++++ GIVEN RECORDS ++++
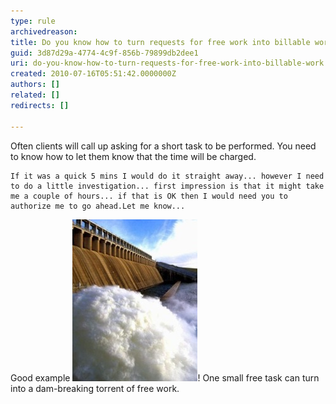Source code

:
 ```yaml
---
type: rule
archivedreason: 
title: Do you know how to turn requests for free work into billable work?
guid: 3d87d29a-4774-4c9f-856b-79899db2dee1
uri: do-you-know-how-to-turn-requests-for-free-work-into-billable-work
created: 2010-07-16T05:51:42.0000000Z
authors: []
related: []
redirects: []

---
```


Often clients will call up asking for a short task to be performed. You need to know how to let them know that the time will be charged.   
<!--endintro-->
    If it was a quick 5 mins I would do it straight away... however I need to do a little investigation... first impression is that it might take me a couple of hours... if that is OK then I would need you to authorize me to go ahead.Let me know...
Good example 
![Careful](../../assets/DealingwithClients-Floodgates.jpg)! One small free task can turn into a dam-breaking torrent of free work.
++++
▶ [WHAT YOU ARE ASKED TO DO]:
Scan the data above and copy every line with "turn" in it.

▶ [EXERCISE SOLUTION]:
title: Do you know how to turn requests for free work into billable work?
uri: do-you-know-how-to-turn-requests-for-free-work-into-billable-work
![Careful](../../assets/DealingwithClients-Floodgates.jpg)! One small free task can turn into a dam-breaking torrent of free work.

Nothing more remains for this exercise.